- Activity:
Up to and including the line that contains "Paula put a", reproduce every line exactly, beginning with the first line below.

- Stored data:
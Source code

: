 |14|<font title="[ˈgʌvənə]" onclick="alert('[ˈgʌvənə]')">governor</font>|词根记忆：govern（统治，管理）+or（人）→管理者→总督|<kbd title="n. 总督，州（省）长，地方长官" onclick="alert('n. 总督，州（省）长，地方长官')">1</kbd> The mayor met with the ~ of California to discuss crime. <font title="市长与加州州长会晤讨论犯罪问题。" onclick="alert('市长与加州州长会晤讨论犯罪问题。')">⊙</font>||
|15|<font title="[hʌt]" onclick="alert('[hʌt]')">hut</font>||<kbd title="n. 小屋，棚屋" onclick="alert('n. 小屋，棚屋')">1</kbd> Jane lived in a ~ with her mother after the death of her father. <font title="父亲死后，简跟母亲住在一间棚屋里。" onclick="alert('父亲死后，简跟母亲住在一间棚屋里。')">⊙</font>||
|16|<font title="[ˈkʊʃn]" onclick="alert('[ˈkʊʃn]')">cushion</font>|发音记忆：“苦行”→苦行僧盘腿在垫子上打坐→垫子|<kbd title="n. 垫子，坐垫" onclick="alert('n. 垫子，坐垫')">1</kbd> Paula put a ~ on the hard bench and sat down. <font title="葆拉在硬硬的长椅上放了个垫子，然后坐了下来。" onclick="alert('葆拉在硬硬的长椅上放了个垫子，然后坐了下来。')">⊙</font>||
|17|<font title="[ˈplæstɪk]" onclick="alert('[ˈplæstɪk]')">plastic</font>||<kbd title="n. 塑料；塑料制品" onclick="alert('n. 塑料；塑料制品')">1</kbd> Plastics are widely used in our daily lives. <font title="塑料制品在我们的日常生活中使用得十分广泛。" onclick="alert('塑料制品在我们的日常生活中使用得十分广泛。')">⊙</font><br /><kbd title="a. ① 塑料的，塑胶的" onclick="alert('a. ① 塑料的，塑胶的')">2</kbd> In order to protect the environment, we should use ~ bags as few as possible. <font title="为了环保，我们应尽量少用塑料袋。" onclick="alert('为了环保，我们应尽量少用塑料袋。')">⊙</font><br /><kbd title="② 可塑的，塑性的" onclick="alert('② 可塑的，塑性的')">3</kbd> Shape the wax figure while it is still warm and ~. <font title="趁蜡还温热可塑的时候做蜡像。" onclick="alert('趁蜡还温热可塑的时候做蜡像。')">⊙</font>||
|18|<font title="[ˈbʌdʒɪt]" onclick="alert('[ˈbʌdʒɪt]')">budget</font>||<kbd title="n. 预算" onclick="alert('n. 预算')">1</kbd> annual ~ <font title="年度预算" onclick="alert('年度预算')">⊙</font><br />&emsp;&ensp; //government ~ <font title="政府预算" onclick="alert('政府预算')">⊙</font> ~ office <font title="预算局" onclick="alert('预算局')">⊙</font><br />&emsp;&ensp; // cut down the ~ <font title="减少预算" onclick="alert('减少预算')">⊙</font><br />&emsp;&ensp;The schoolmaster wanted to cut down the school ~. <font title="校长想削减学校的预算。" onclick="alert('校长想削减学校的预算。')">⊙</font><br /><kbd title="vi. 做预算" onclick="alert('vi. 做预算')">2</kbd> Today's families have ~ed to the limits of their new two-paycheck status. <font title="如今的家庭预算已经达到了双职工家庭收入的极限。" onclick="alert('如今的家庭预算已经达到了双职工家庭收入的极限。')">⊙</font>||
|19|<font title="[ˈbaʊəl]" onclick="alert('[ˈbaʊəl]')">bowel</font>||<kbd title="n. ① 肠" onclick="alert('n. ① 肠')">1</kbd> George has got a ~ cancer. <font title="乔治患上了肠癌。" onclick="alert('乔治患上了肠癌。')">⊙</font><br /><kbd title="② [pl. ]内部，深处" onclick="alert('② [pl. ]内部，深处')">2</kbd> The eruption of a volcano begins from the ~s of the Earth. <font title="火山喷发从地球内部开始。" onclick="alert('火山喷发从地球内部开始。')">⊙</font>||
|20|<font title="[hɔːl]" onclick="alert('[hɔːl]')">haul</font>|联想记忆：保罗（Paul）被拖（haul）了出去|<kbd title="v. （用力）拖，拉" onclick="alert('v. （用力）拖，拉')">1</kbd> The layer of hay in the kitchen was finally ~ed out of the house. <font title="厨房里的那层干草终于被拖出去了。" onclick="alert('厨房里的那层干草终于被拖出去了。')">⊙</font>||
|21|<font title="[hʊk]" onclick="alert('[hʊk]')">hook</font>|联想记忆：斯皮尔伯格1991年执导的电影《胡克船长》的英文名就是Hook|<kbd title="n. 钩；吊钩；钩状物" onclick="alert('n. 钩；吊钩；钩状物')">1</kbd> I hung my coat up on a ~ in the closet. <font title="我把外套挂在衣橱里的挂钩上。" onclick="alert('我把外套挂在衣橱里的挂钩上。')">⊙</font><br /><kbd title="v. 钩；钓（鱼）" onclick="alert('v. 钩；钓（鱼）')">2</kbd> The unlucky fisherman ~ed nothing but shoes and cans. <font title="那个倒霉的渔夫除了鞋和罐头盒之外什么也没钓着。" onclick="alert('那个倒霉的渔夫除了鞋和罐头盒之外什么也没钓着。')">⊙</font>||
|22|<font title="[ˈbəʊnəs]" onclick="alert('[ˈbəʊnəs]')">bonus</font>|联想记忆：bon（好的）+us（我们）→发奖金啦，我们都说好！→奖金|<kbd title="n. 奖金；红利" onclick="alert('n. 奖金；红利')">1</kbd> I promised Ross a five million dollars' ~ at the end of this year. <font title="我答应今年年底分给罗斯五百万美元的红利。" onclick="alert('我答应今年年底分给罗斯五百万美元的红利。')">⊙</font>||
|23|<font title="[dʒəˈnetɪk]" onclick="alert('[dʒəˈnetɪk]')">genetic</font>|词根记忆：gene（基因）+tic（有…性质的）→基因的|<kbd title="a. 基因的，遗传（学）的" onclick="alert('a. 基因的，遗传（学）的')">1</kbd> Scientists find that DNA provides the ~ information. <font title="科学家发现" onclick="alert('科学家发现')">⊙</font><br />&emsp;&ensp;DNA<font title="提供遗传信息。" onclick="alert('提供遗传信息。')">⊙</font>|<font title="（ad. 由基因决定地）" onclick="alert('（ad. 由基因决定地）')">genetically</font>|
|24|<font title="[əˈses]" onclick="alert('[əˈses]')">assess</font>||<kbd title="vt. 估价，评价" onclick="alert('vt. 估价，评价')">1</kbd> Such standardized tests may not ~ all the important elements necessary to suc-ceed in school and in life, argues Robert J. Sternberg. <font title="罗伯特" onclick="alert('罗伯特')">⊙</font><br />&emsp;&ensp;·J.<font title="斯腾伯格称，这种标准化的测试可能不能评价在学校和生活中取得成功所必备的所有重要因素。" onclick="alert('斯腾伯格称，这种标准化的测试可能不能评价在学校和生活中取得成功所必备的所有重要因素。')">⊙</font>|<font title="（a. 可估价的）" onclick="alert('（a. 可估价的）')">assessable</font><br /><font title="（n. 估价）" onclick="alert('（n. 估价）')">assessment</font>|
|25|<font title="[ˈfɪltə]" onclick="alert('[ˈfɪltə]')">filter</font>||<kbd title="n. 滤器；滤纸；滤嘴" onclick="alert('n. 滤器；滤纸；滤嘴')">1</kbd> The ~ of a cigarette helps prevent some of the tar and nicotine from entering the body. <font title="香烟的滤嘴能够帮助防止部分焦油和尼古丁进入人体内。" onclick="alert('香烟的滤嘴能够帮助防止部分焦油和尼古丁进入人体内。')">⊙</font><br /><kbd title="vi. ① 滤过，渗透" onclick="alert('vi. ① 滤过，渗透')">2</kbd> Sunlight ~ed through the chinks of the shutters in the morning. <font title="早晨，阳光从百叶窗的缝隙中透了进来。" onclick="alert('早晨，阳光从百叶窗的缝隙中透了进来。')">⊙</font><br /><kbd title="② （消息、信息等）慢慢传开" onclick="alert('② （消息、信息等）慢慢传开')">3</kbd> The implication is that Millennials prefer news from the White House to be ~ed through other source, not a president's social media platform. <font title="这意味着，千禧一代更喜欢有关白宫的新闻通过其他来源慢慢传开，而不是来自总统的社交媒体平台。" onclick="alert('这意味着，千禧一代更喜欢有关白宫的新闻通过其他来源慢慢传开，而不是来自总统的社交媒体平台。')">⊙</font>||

- Written response:
Source code

: |14|<font title="[ˈgʌvənə]" onclick="alert('[ˈgʌvənə]')">governor</font>|词根记忆：govern（统治，管理）+or（人）→管理者→总督|<kbd title="n. 总督，州（省）长，地方长官" onclick="alert('n. 总督，州（省）长，地方长官')">1</kbd> The mayor met with the ~ of California to discuss crime. <font title="市长与加州州长会晤讨论犯罪问题。" onclick="alert('市长与加州州长会晤讨论犯罪问题。')">⊙</font>||
|15|<font title="[hʌt]" onclick="alert('[hʌt]')">hut</font>||<kbd title="n. 小屋，棚屋" onclick="alert('n. 小屋，棚屋')">1</kbd> Jane lived in a ~ with her mother after the death of her father. <font title="父亲死后，简跟母亲住在一间棚屋里。" onclick="alert('父亲死后，简跟母亲住在一间棚屋里。')">⊙</font>||
|16|<font title="[ˈkʊʃn]" onclick="alert('[ˈkʊʃn]')">cushion</font>|发音记忆：“苦行”→苦行僧盘腿在垫子上打坐→垫子|<kbd title="n. 垫子，坐垫" onclick="alert('n. 垫子，坐垫')">1</kbd> Paula put a ~ on the hard bench and sat down. <font title="葆拉在硬硬的长椅上放了个垫子，然后坐了下来。" onclick="alert('葆拉在硬硬的长椅上放了个垫子，然后坐了下来。')">⊙</font>||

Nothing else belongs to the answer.